Why 80% is Good Enough

I was a 21-year-old kid.

As a missionary, I had been placed alongside grown American adults. Some had lived in former Czecho-Slovakia for six or seven years. They knew maybe ten words of the language. Knowing ten words after six years is called “not even trying.”

Within six weeks of stepping foot in Slovakia, I convinced someone to drop me off in a village in which 1.) no one knew me and 2.) no one I knew in that village spoke English.

This was a friend of a friend of a friend who dropped me off. I knew enough Slovak not to get killed, though I did violate an unwritten rule of the community: I sat amongst the women at church. At the end of the church service, when 40 or so men appeared, I recognized I had done something wrong.

It was embarrassing. I got over it. I got over it quickly. You live and learn, then you move on.

Many people are too embarrassed to try in life. Life is embarrassing to him who makes an effort. Get over that fact, live, learn, and move on. The un-embarrassing life is not worth living.

Nowhere did anyone I respect ever promise me that perfection was my birthright as a man.

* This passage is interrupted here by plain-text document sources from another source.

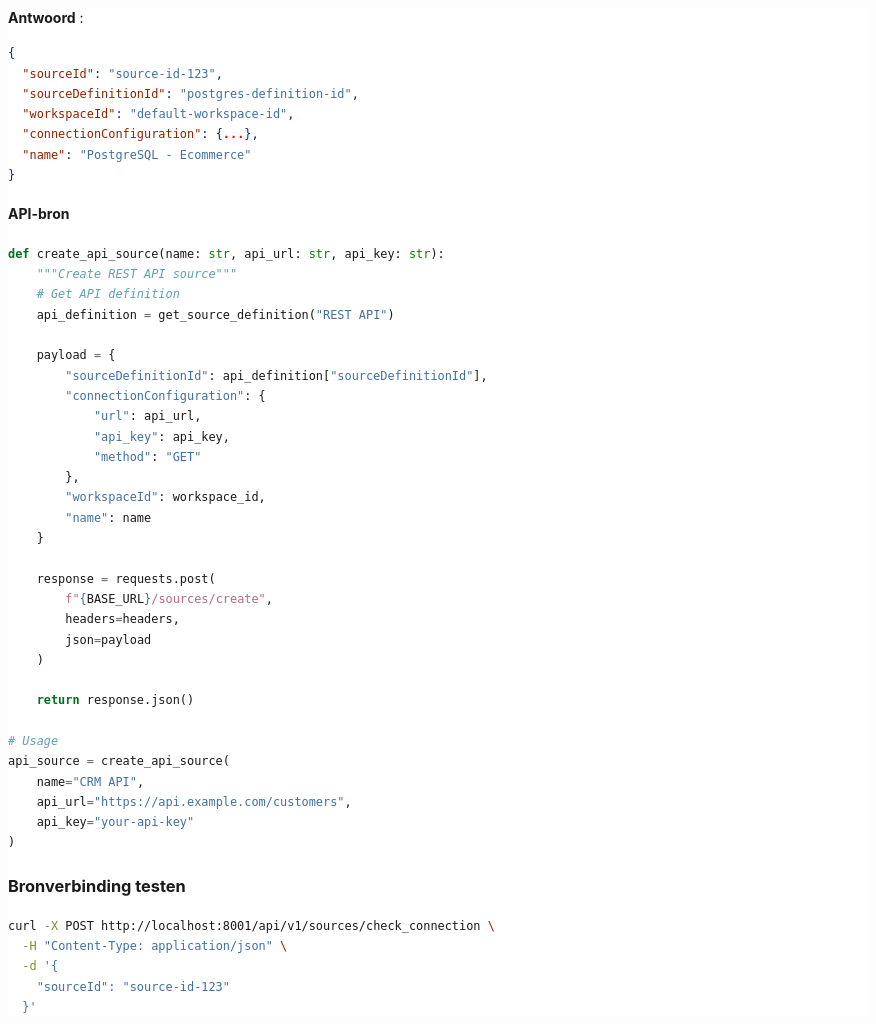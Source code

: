 **Antwoord** :
```json
{
  "sourceId": "source-id-123",
  "sourceDefinitionId": "postgres-definition-id",
  "workspaceId": "default-workspace-id",
  "connectionConfiguration": {...},
  "name": "PostgreSQL - Ecommerce"
}
```

#### API-bron

```python
def create_api_source(name: str, api_url: str, api_key: str):
    """Create REST API source"""
    # Get API definition
    api_definition = get_source_definition("REST API")
    
    payload = {
        "sourceDefinitionId": api_definition["sourceDefinitionId"],
        "connectionConfiguration": {
            "url": api_url,
            "api_key": api_key,
            "method": "GET"
        },
        "workspaceId": workspace_id,
        "name": name
    }
    
    response = requests.post(
        f"{BASE_URL}/sources/create",
        headers=headers,
        json=payload
    )
    
    return response.json()

# Usage
api_source = create_api_source(
    name="CRM API",
    api_url="https://api.example.com/customers",
    api_key="your-api-key"
)
```

### Bronverbinding testen

```bash
curl -X POST http://localhost:8001/api/v1/sources/check_connection \
  -H "Content-Type: application/json" \
  -d '{
    "sourceId": "source-id-123"
  }'
```
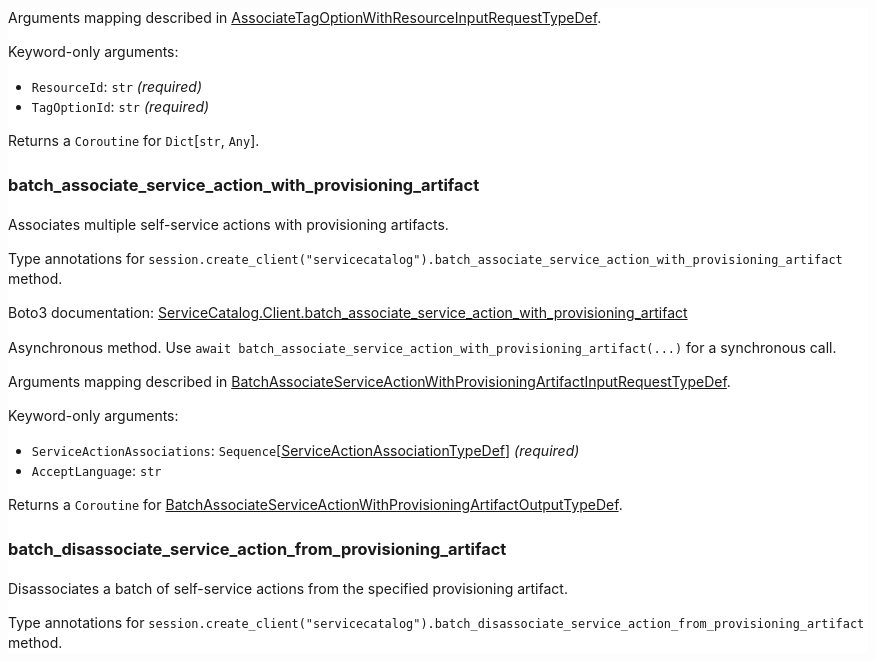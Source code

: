 Arguments mapping described in
[AssociateTagOptionWithResourceInputRequestTypeDef](./type_defs.md#associatetagoptionwithresourceinputrequesttypedef).

Keyword-only arguments:

- `ResourceId`: `str` *(required)*
- `TagOptionId`: `str` *(required)*

Returns a `Coroutine` for `Dict`\[`str`, `Any`\].

<a id="batch\_associate\_service\_action\_with\_provisioning\_artifact"></a>

### batch_associate_service_action_with_provisioning_artifact

Associates multiple self-service actions with provisioning artifacts.

Type annotations for
`session.create_client("servicecatalog").batch_associate_service_action_with_provisioning_artifact`
method.

Boto3 documentation:
[ServiceCatalog.Client.batch_associate_service_action_with_provisioning_artifact](https://boto3.amazonaws.com/v1/documentation/api/latest/reference/services/servicecatalog.html#ServiceCatalog.Client.batch_associate_service_action_with_provisioning_artifact)

Asynchronous method. Use
`await batch_associate_service_action_with_provisioning_artifact(...)` for a
synchronous call.

Arguments mapping described in
[BatchAssociateServiceActionWithProvisioningArtifactInputRequestTypeDef](./type_defs.md#batchassociateserviceactionwithprovisioningartifactinputrequesttypedef).

Keyword-only arguments:

- `ServiceActionAssociations`:
  `Sequence`\[[ServiceActionAssociationTypeDef](./type_defs.md#serviceactionassociationtypedef)\]
  *(required)*
- `AcceptLanguage`: `str`

Returns a `Coroutine` for
[BatchAssociateServiceActionWithProvisioningArtifactOutputTypeDef](./type_defs.md#batchassociateserviceactionwithprovisioningartifactoutputtypedef).

<a id="batch\_disassociate\_service\_action\_from\_provisioning\_artifact"></a>

### batch_disassociate_service_action_from_provisioning_artifact

Disassociates a batch of self-service actions from the specified provisioning
artifact.

Type annotations for
`session.create_client("servicecatalog").batch_disassociate_service_action_from_provisioning_artifact`
method.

Perfection is the story whispered into your ear by the devil. It is one of the most ungodly things I have ever heard come from a person’s mouth, and it is so disabling to so many. At the root of perfectionism is the worry that one is not good enough. The truth is YOU ARE NOT GOOD ENOUGH to achieve perfection, so instead of sitting on the sidelines of life, you do your best, and you work with what you have.

That’s it.

You accept that and move on, and once you do, so much fantastic stuff can happen in life.

Have you ever used a Microsoft product? It is 30% decent at best. Does that stop Microsoft from being an impressive, world-impacting organization and enriching its founder while magnifying his ability to also impact the world? No. The company makes absolute rubbish software. It does not need to be good. It just needs to be more appealing to the consumer than the competition.

The man who figured out how to cobble together that awful software into a company with some lawyers has turned into a global oligarch pulling the strings of society.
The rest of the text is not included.